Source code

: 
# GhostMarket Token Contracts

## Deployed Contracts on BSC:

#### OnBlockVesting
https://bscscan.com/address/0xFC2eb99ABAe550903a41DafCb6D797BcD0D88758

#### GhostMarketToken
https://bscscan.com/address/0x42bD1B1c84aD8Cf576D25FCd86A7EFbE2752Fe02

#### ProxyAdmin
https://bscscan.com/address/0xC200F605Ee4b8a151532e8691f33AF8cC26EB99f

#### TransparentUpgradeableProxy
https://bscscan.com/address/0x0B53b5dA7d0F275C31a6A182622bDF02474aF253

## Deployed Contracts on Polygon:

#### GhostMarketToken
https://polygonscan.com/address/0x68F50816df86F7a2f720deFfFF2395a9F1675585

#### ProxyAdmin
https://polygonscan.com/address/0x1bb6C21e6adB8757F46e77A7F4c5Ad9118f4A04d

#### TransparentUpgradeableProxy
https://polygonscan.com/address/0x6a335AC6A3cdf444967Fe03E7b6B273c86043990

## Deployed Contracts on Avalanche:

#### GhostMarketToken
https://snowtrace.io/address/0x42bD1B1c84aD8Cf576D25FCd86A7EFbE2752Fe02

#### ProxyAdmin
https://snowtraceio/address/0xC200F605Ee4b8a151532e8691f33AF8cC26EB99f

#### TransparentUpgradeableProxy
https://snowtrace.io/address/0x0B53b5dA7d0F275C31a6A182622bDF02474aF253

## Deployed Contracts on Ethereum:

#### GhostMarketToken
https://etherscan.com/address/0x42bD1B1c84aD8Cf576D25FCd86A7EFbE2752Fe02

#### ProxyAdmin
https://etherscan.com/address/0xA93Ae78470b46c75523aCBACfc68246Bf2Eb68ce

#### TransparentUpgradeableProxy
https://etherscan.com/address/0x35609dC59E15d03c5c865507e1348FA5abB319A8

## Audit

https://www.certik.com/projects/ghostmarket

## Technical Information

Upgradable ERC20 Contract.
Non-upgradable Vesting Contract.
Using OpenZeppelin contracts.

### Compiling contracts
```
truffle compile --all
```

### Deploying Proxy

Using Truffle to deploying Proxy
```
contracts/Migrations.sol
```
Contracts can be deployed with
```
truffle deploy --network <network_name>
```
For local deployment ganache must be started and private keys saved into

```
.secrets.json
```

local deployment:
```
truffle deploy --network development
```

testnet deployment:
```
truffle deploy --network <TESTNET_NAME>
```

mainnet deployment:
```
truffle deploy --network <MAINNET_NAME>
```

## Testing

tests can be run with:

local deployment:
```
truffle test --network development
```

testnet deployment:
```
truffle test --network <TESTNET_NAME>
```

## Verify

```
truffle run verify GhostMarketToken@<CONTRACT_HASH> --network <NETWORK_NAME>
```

########################################

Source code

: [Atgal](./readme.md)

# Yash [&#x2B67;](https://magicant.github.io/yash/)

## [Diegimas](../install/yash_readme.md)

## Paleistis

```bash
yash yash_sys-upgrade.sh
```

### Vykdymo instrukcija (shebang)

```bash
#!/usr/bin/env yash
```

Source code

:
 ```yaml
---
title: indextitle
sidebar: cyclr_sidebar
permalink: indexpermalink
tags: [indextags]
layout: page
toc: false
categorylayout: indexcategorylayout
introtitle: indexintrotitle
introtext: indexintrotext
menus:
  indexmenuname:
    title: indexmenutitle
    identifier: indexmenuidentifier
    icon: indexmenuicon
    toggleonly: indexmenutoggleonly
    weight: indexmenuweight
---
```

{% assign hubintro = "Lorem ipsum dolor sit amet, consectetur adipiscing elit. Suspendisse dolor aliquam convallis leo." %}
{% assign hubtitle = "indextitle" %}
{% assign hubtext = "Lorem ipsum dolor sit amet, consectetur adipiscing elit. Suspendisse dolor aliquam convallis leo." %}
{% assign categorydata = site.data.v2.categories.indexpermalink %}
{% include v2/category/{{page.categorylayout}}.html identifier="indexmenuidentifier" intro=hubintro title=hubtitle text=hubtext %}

########################################

What this task involves -
Return each line of the material above in which the string "identifier" appears.

Reply to the task -
    identifier: indexmenuidentifier
{% include v2/category/{{page.categorylayout}}.html identifier="indexmenuidentifier" intro=hubintro title=hubtitle text=hubtext %}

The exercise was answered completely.